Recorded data
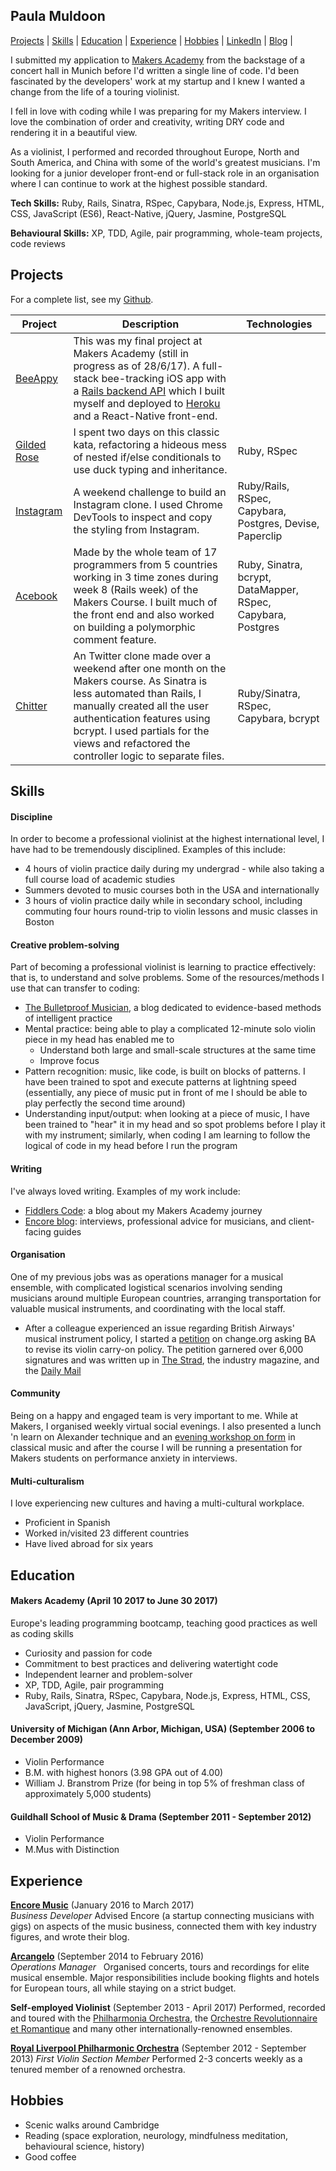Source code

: ## Paula Muldoon
[Projects](#projects) | [Skills](#skills) | [Education](#education) | [Experience](#experience) | [Hobbies](#hobbies) | [LinkedIn](https://www.linkedin.com/in/paulamuldoon/) | [Blog](http://www.fiddlerscode.com/) |

I submitted my application to [Makers Academy](http://www.makersacademy.com/) from the backstage of a concert hall in Munich before I'd written a single line of code.  I'd been fascinated by the developers' work at my startup and I knew I wanted a change from the life of a touring violinist.

I fell in love with coding while I was preparing for my Makers interview.  I love the combination of order and creativity, writing DRY code and rendering it in a beautiful view.

As a violinist, I performed and recorded throughout Europe, North and South America, and China with some of the world's greatest musicians.  I'm looking for a junior developer front-end or full-stack role in an organisation where I can continue to work at the highest possible standard.  

**Tech Skills:** Ruby, Rails, Sinatra, RSpec, Capybara, Node.js, Express, HTML, CSS, JavaScript (ES6), React-Native, jQuery, Jasmine, PostgreSQL

**Behavioural Skills:** XP, TDD, Agile, pair programming, whole-team projects, code reviews

## Projects
For a complete list, see my [Github](https://github.com/pmuldoon86/).



| Project   | Description | Technologies |
|---        |---         |---           |
| [BeeAppy](https://github.com/SimonTanner/Beehave) | This was my final project at Makers Academy (still in progress as of 28/6/17). A full-stack bee-tracking iOS app with a [Rails backend API](https://github.com/pmuldoon86/beeAppy_api) which I built myself and deployed to [Heroku](https://bee-appy.herokuapp.com/bees) and a React-Native front-end.
| [Gilded Rose](https://github.com/pmuldoon86/gilded-rose-ruby) | I spent two days on this classic kata, refactoring a hideous mess of nested if/else conditionals to use duck typing and inheritance. | Ruby, RSpec |
| [Instagram](https://github.com/pmuldoon86/instagram-challeng) | A weekend challenge to build an Instagram clone.  I used Chrome DevTools to inspect and copy the styling from Instagram.  | Ruby/Rails, RSpec, Capybara, Postgres, Devise, Paperclip |
|[Acebook](https://github.com/pmuldoon86/acebook)| Made by the whole team of 17 programmers from 5 countries working in 3 time zones during week 8 (Rails week) of the Makers Course.  I built much of the front end and also worked on building a polymorphic comment feature.  | Ruby, Sinatra, bcrypt, DataMapper, RSpec, Capybara, Postgres|
| [Chitter](https://github.com/pmuldoon86/chitter-challenge) | An Twitter clone made over a weekend after one month on the Makers course.  As Sinatra is less automated than Rails, I manually created all the user authentication features using bcrypt.  I used partials for the views and refactored the controller logic to separate files. | Ruby/Sinatra, RSpec, Capybara, bcrypt |

## Skills

#### Discipline
In order to become a professional violinist at the highest international level, I have had to be tremendously disciplined.  Examples of this include:
- 4 hours of violin practice daily during my undergrad - while also taking a full course load of academic studies
- Summers devoted to music courses both in the USA and internationally
- 3 hours of violin practice daily while in secondary school, including commuting four hours round-trip to violin lessons and music classes in Boston

#### Creative problem-solving
Part of becoming a professional violinist is learning to practice effectively: that is, to understand and solve problems.  Some of the resources/methods I use that can transfer to coding:
- [The Bulletproof Musician](http://www.bulletproofmusician.com/blog/), a blog dedicated to evidence-based methods of intelligent practice
- Mental practice: being able to play a complicated 12-minute solo violin piece in my head has enabled me to 
  * Understand both large and small-scale structures at the same time
  * Improve focus
- Pattern recognition: music, like code, is built on blocks of patterns.  I have been trained to spot and execute patterns at lightning speed (essentially, any piece of music put in front of me I should be able to play perfectly the second time around)
- Understanding input/output: when looking at a piece of music, I have been trained to "hear" it in my head and so spot problems before I play it with my instrument; similarly, when coding I am learning to follow the logical of code in my head before I run the program

#### Writing

I've always loved writing.  Examples of my work include:
- [Fiddlers Code](www.fiddlerscode.com): a blog about my Makers Academy journey
- [Encore blog](http://blog.joinencore.com/author/paula-muldoon/): interviews, professional advice for musicians, and client-facing guides

#### Organisation
One of my previous jobs was as operations manager for a musical ensemble, with complicated logistical scenarios involving sending musicians around multiple European countries, arranging transportation for valuable musical instruments, and coordinating with the local staff.  
- After a colleague experienced an issue regarding British Airways' musical instrument policy, I started a [petition](https://www.change.org/p/british-airways-ask-british-airways-to-support-musical-instruments-as-carry-on-items) on change.org asking BA to revise its violin carry-on policy.  The petition garnered over 6,000 signatures and was written up in [The Strad](http://www.thestrad.com/violinist-forced-to-carry-unprotected-instrument-on-lap-on-british-airways-flight/), the industry magazine, and the [Daily Mail](http://www.dailymail.co.uk/travel/travel_news/article-3634929/British-Airways-passenger-says-couldn-t-bring-violin-case-board.html)

#### Community
Being on a happy and engaged team is very important to me.  While at Makers, I organised weekly virtual social evenings.  I also presented a lunch 'n learn on Alexander technique and an [evening workshop on form](http://www.fiddlerscode.com/blog/debugging-beethoven) in classical music and after the course I will be running a presentation for Makers students on performance anxiety in interviews.

#### Multi-culturalism

I love experiencing new cultures and having a multi-cultural workplace.

- Proficient in Spanish
- Worked in/visited 23 different countries
- Have lived abroad for six years

## Education

#### Makers Academy (April 10 2017 to June 30 2017)
Europe's leading programming bootcamp, teaching good practices as well as coding skills
- Curiosity and passion for code
- Commitment to best practices and delivering watertight code
- Independent learner and problem-solver
- XP, TDD, Agile, pair programming
- Ruby, Rails, Sinatra, RSpec, Capybara, Node.js, Express, HTML, CSS, JavaScript, jQuery, Jasmine, PostgreSQL


#### University of Michigan (Ann Arbor, Michigan, USA) (September 2006 to December 2009)

- Violin Performance
- B.M. with highest honors (3.98 GPA out of 4.00)
- William J. Branstrom Prize (for being in top 5% of freshman class of approximately 5,000 students)

#### Guildhall School of Music & Drama (September 2011 - September 2012)
- Violin Performance
- M.Mus with Distinction

## Experience

**[Encore Music](https://joinencore.com/)** (January 2016 to March 2017)    
*Business Developer* 
Advised Encore (a startup connecting musicians with gigs) on aspects of the music business, connected them with key industry figures, and wrote their blog.

**[Arcangelo](http://www.arcangelo.org.uk/)** (September 2014 to February 2016)   
*Operations Manager*  
Organised concerts, tours and recordings for elite musical ensemble.  Major responsibilities include booking flights and hotels for European tours, all while staying on a strict budget.

**Self-employed Violinist** (September 2013 - April 2017)
Performed, recorded and toured with the [Philharmonia Orchestra](www.philharmonia.org.uk), the [Orchestre Revolutionnaire et Romantique](www.monteverdi.co.uk) and many other internationally-renowned ensembles.

**[Royal Liverpool Philharmonic Orchestra](http://liverpoolphil.com/)** (September 2012 - September 2013)
*First Violin Section Member*
Performed 2-3 concerts weekly as a tenured member of a renowned orchestra.

## Hobbies
- Scenic walks around Cambridge
- Reading (space exploration, neurology, mindfulness meditation, behavioural science, history)
- Good coffee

What to do -> Faithful copy, images left out: write out every line of data.

Reply ->
Source code

: ## Paula Muldoon
[Projects](#projects) | [Skills](#skills) | [Education](#education) | [Experience](#experience) | [Hobbies](#hobbies) | [LinkedIn](https://www.linkedin.com/in/paulamuldoon/) | [Blog](http://www.fiddlerscode.com/) |

I submitted my application to [Makers Academy](http://www.makersacademy.com/) from the backstage of a concert hall in Munich before I'd written a single line of code.  I'd been fascinated by the developers' work at my startup and I knew I wanted a change from the life of a touring violinist.

I fell in love with coding while I was preparing for my Makers interview.  I love the combination of order and creativity, writing DRY code and rendering it in a beautiful view.

As a violinist, I performed and recorded throughout Europe, North and South America, and China with some of the world's greatest musicians.  I'm looking for a junior developer front-end or full-stack role in an organisation where I can continue to work at the highest possible standard.  

**Tech Skills:** Ruby, Rails, Sinatra, RSpec, Capybara, Node.js, Express, HTML, CSS, JavaScript (ES6), React-Native, jQuery, Jasmine, PostgreSQL

**Behavioural Skills:** XP, TDD, Agile, pair programming, whole-team projects, code reviews

## Projects
For a complete list, see my [Github](https://github.com/pmuldoon86/).



| Project   | Description | Technologies |
|---        |---         |---           |
| [BeeAppy](https://github.com/SimonTanner/Beehave) | This was my final project at Makers Academy (still in progress as of 28/6/17). A full-stack bee-tracking iOS app with a [Rails backend API](https://github.com/pmuldoon86/beeAppy_api) which I built myself and deployed to [Heroku](https://bee-appy.herokuapp.com/bees) and a React-Native front-end.
| [Gilded Rose](https://github.com/pmuldoon86/gilded-rose-ruby) | I spent two days on this classic kata, refactoring a hideous mess of nested if/else conditionals to use duck typing and inheritance. | Ruby, RSpec |
| [Instagram](https://github.com/pmuldoon86/instagram-challeng) | A weekend challenge to build an Instagram clone.  I used Chrome DevTools to inspect and copy the styling from Instagram.  | Ruby/Rails, RSpec, Capybara, Postgres, Devise, Paperclip |
|[Acebook](https://github.com/pmuldoon86/acebook)| Made by the whole team of 17 programmers from 5 countries working in 3 time zones during week 8 (Rails week) of the Makers Course.  I built much of the front end and also worked on building a polymorphic comment feature.  | Ruby, Sinatra, bcrypt, DataMapper, RSpec, Capybara, Postgres|
| [Chitter](https://github.com/pmuldoon86/chitter-challenge) | An Twitter clone made over a weekend after one month on the Makers course.  As Sinatra is less automated than Rails, I manually created all the user authentication features using bcrypt.  I used partials for the views and refactored the controller logic to separate files. | Ruby/Sinatra, RSpec, Capybara, bcrypt |

## Skills

#### Discipline
In order to become a professional violinist at the highest international level, I have had to be tremendously disciplined.  Examples of this include:
- 4 hours of violin practice daily during my undergrad - while also taking a full course load of academic studies
- Summers devoted to music courses both in the USA and internationally
- 3 hours of violin practice daily while in secondary school, including commuting four hours round-trip to violin lessons and music classes in Boston

#### Creative problem-solving
Part of becoming a professional violinist is learning to practice effectively: that is, to understand and solve problems.  Some of the resources/methods I use that can transfer to coding:
- [The Bulletproof Musician](http://www.bulletproofmusician.com/blog/), a blog dedicated to evidence-based methods of intelligent practice
- Mental practice: being able to play a complicated 12-minute solo violin piece in my head has enabled me to 
  * Understand both large and small-scale structures at the same time
  * Improve focus
- Pattern recognition: music, like code, is built on blocks of patterns.  I have been trained to spot and execute patterns at lightning speed (essentially, any piece of music put in front of me I should be able to play perfectly the second time around)
- Understanding input/output: when looking at a piece of music, I have been trained to "hear" it in my head and so spot problems before I play it with my instrument; similarly, when coding I am learning to follow the logical of code in my head before I run the program

#### Writing

I've always loved writing.  Examples of my work include:
- [Fiddlers Code](www.fiddlerscode.com): a blog about my Makers Academy journey
- [Encore blog](http://blog.joinencore.com/author/paula-muldoon/): interviews, professional advice for musicians, and client-facing guides

#### Organisation
One of my previous jobs was as operations manager for a musical ensemble, with complicated logistical scenarios involving sending musicians around multiple European countries, arranging transportation for valuable musical instruments, and coordinating with the local staff.  
- After a colleague experienced an issue regarding British Airways' musical instrument policy, I started a [petition](https://www.change.org/p/british-airways-ask-british-airways-to-support-musical-instruments-as-carry-on-items) on change.org asking BA to revise its violin carry-on policy.  The petition garnered over 6,000 signatures and was written up in [The Strad](http://www.thestrad.com/violinist-forced-to-carry-unprotected-instrument-on-lap-on-british-airways-flight/), the industry magazine, and the [Daily Mail](http://www.dailymail.co.uk/travel/travel_news/article-3634929/British-Airways-passenger-says-couldn-t-bring-violin-case-board.html)

#### Community
Being on a happy and engaged team is very important to me.  While at Makers, I organised weekly virtual social evenings.  I also presented a lunch 'n learn on Alexander technique and an [evening workshop on form](http://www.fiddlerscode.com/blog/debugging-beethoven) in classical music and after the course I will be running a presentation for Makers students on performance anxiety in interviews.

#### Multi-culturalism

I love experiencing new cultures and having a multi-cultural workplace.

- Proficient in Spanish
- Worked in/visited 23 different countries
- Have lived abroad for six years

## Education

#### Makers Academy (April 10 2017 to June 30 2017)
Europe's leading programming bootcamp, teaching good practices as well as coding skills
- Curiosity and passion for code
- Commitment to best practices and delivering watertight code
- Independent learner and problem-solver
- XP, TDD, Agile, pair programming
- Ruby, Rails, Sinatra, RSpec, Capybara, Node.js, Express, HTML, CSS, JavaScript, jQuery, Jasmine, PostgreSQL


#### University of Michigan (Ann Arbor, Michigan, USA) (September 2006 to December 2009)

- Violin Performance
- B.M. with highest honors (3.98 GPA out of 4.00)
- William J. Branstrom Prize (for being in top 5% of freshman class of approximately 5,000 students)

#### Guildhall School of Music & Drama (September 2011 - September 2012)
- Violin Performance
- M.Mus with Distinction

## Experience

**[Encore Music](https://joinencore.com/)** (January 2016 to March 2017)    
*Business Developer* 
Advised Encore (a startup connecting musicians with gigs) on aspects of the music business, connected them with key industry figures, and wrote their blog.

**[Arcangelo](http://www.arcangelo.org.uk/)** (September 2014 to February 2016)   
*Operations Manager*  
Organised concerts, tours and recordings for elite musical ensemble.  Major responsibilities include booking flights and hotels for European tours, all while staying on a strict budget.

**Self-employed Violinist** (September 2013 - April 2017)
Performed, recorded and toured with the [Philharmonia Orchestra](www.philharmonia.org.uk), the [Orchestre Revolutionnaire et Romantique](www.monteverdi.co.uk) and many other internationally-renowned ensembles.

**[Royal Liverpool Philharmonic Orchestra](http://liverpoolphil.com/)** (September 2012 - September 2013)
*First Violin Section Member*
Performed 2-3 concerts weekly as a tenured member of a renowned orchestra.

## Hobbies
- Scenic walks around Cambridge
- Reading (space exploration, neurology, mindfulness meditation, behavioural science, history)
- Good coffee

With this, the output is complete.